I don't think the bosses are outstandingly hard, per se, I just think that they're poorly integrated into the broader game design. You can clear most areas and mobs with relative ease, mixing stealth, deathblows and ordinary combat - most enemies can be guard broken in a handful of hits, so even spamming can save your ass. I didn't die much in the world, overall, because it's quite easy to mitigate challenge with smart play.
Bosses on the other hand feel like bullshit because they straight up fleece you of half your options on the way through the door: Verticality? No. Stealth? Not a chance. Grappling Hook? Only if you ask nicely. Then they push all the other stuff up to eleven and if you're some poor sucker who's been sneaking your way through the world, then by the time you reach Genichiro you're going to be in for a brutal time.
There are some off the track challenges, but you'll learn early on that most rewards are minor and so it removes the incentive.

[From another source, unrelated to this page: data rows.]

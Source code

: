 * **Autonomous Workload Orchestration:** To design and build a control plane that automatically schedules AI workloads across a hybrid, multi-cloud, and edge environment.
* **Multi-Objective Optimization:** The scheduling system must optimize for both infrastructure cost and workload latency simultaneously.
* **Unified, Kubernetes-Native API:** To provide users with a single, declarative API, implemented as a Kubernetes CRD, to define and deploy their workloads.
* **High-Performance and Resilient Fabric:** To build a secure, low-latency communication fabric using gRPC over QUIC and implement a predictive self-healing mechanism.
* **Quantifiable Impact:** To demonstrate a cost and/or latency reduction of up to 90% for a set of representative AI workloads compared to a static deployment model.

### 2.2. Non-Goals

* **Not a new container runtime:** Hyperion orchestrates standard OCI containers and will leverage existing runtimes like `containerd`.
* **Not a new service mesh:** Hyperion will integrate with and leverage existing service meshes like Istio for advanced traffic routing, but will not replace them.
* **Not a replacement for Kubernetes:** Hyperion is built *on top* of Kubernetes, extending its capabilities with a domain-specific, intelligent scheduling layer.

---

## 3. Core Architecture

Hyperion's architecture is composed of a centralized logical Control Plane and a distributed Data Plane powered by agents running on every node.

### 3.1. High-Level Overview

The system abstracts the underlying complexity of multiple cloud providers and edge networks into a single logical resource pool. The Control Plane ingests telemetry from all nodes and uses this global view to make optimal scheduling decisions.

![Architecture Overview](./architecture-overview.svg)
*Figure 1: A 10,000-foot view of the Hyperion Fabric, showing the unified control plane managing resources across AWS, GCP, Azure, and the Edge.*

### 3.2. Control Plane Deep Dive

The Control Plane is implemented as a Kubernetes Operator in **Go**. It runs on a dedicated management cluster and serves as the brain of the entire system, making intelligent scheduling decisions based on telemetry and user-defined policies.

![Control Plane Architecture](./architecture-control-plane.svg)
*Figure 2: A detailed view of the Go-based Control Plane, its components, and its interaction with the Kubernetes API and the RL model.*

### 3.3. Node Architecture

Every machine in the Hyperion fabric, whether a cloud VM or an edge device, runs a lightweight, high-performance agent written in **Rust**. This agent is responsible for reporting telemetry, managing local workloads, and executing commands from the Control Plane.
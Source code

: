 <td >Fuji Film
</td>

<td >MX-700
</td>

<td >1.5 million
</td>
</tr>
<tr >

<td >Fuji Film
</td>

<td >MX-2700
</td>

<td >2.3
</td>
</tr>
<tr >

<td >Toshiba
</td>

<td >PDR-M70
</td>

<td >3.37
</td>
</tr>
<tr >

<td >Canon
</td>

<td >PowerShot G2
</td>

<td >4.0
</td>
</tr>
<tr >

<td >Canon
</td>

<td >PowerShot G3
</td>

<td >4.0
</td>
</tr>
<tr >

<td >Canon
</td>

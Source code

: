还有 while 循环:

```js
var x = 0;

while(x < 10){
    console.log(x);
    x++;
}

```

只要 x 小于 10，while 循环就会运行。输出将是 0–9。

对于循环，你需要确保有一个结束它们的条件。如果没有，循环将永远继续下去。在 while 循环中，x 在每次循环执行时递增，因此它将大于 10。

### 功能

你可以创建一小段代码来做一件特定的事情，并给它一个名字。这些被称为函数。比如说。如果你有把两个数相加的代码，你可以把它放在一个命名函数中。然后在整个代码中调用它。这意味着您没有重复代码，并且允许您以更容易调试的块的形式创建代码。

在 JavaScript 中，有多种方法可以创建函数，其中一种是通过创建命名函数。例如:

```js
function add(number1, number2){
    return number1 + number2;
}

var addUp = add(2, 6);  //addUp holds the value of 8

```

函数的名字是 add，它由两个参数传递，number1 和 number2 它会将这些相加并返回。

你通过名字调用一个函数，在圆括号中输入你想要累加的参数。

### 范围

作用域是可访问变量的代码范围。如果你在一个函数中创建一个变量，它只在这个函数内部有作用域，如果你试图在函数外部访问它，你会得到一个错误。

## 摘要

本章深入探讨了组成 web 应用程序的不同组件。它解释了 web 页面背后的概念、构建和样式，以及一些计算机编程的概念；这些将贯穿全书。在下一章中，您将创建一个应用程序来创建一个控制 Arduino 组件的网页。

Dark Souls risk-reward design made optional challenges alluring, because they were normally worth it and this organically teaches you the game, but Sekiro falls down hard here. Think about the Seven Ashina Spears guy. Unbelievably tough challenge and your reward is a Prayer Bead; you bin most of your Sen and gold just getting through him and your reward is one quarter of an upgrade.
The limited used shinobi prosthetic and special techniques make things worse - if a game as hard as Sekiro gives me a weapon and says 'you won't always be able to rely on this', I'll pretty much never want to rely on it and that's what happened. Dark Souls says 'hey, Estus is infinite and there's no great penalty for death so just keep going until you get it', Sekiro says 'hey, you're out of spirit emblems, you're pretty much broke, all your vendors are coughing up blood and every time you fail, this gets worse'.
That so many people bounced off the game for such similar reasons, suggests this is more than merely academic. I honestly don't think you need to step back too far to realise how badly designed Sekiro really is - especially when you consider that all the things it manages to get right is stuff the studio has been refining in much better games for nearly a decade. One thing is fairly sure, that 10-years from now, you won't have an entirely new genre and paradigm in gaming inspired by Sekiro.